%%

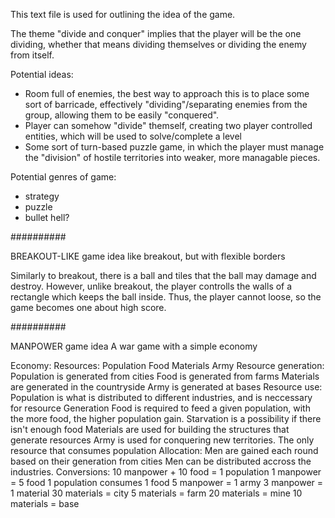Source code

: This text file is used for outlining the idea of the game.

The theme "divide and conquer" implies that the player will be the one dividing, whether that means
dividing themselves or dividing the enemy from itself.

Potential ideas:
  - Room full of enemies, the best way to approach this is to place some sort of barricade,
effectively "dividing"/separating enemies from the group, allowing them to be easily "conquered".
  - Player can somehow "divide" themself, creating two player controlled entities, which will be
used to solve/complete a level
  - Some sort of turn-based puzzle game, in which the player must manage the "division" of hostile
territories into weaker, more managable pieces.

Potential genres of game:
  - strategy
  - puzzle
  - bullet hell?

##########

BREAKOUT-LIKE game idea
	like breakout, but with flexible borders

Similarly to breakout, there is a ball and tiles that the ball may damage and destroy.  However,
unlike breakout, the player controlls the walls of a rectangle which keeps the ball inside.  Thus,
the player cannot loose, so the game becomes one about high score.

##########

MANPOWER game idea
	A war game with a simple economy

Economy:
	Resources:
		Population
		Food
		Materials
		Army
	Resource generation:
		Population is generated from cities
		Food is generated from farms
		Materials are generated in the countryside
		Army is generated at bases
	Resource use:
		Population is what is distributed to different industries, and is neccessary for resource
				Generation
		Food is required to feed a given population, with the more food, the higher population
				gain.  Starvation is a possibility if there isn't enough food
		Materials are used for building the structures that generate resources
		Army is used for conquering new territories.  The only resource that consumes population
	Allocation:
		Men are gained each round based on their generation from cities
		Men can be distributed accross the industries.
	Conversions:
		10 manpower + 10 food = 1 population
		1 manpower = 5 food
		1 population consumes 1 food
		5 manpower = 1 army
		3 manpower = 1 material
		30 materials = city
		5 materials = farm
		20 materials = mine
		10 materials = base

%%

The listing should be transcribed in full, exactly, and without its pictures.

Source code

: This text file is used for outlining the idea of the game.

The theme "divide and conquer" implies that the player will be the one dividing, whether that means
dividing themselves or dividing the enemy from itself.

Potential ideas:
  - Room full of enemies, the best way to approach this is to place some sort of barricade,
effectively "dividing"/separating enemies from the group, allowing them to be easily "conquered".
  - Player can somehow "divide" themself, creating two player controlled entities, which will be
used to solve/complete a level
  - Some sort of turn-based puzzle game, in which the player must manage the "division" of hostile
territories into weaker, more managable pieces.

Potential genres of game:
  - strategy
  - puzzle
  - bullet hell?

##########

BREAKOUT-LIKE game idea
	like breakout, but with flexible borders

Similarly to breakout, there is a ball and tiles that the ball may damage and destroy.  However,
unlike breakout, the player controlls the walls of a rectangle which keeps the ball inside.  Thus,
the player cannot loose, so the game becomes one about high score.

##########

MANPOWER game idea
	A war game with a simple economy

Economy:
	Resources:
		Population
		Food
		Materials
		Army
	Resource generation:
		Population is generated from cities
		Food is generated from farms
		Materials are generated in the countryside
		Army is generated at bases
	Resource use:
		Population is what is distributed to different industries, and is neccessary for resource
				Generation
		Food is required to feed a given population, with the more food, the higher population
				gain.  Starvation is a possibility if there isn't enough food
		Materials are used for building the structures that generate resources
		Army is used for conquering new territories.  The only resource that consumes population
	Allocation:
		Men are gained each round based on their generation from cities
		Men can be distributed accross the industries.
	Conversions:
		10 manpower + 10 food = 1 population
		1 manpower = 5 food
		1 population consumes 1 food
		5 manpower = 1 army
		3 manpower = 1 material
		30 materials = city
		5 materials = farm
		20 materials = mine
		10 materials = base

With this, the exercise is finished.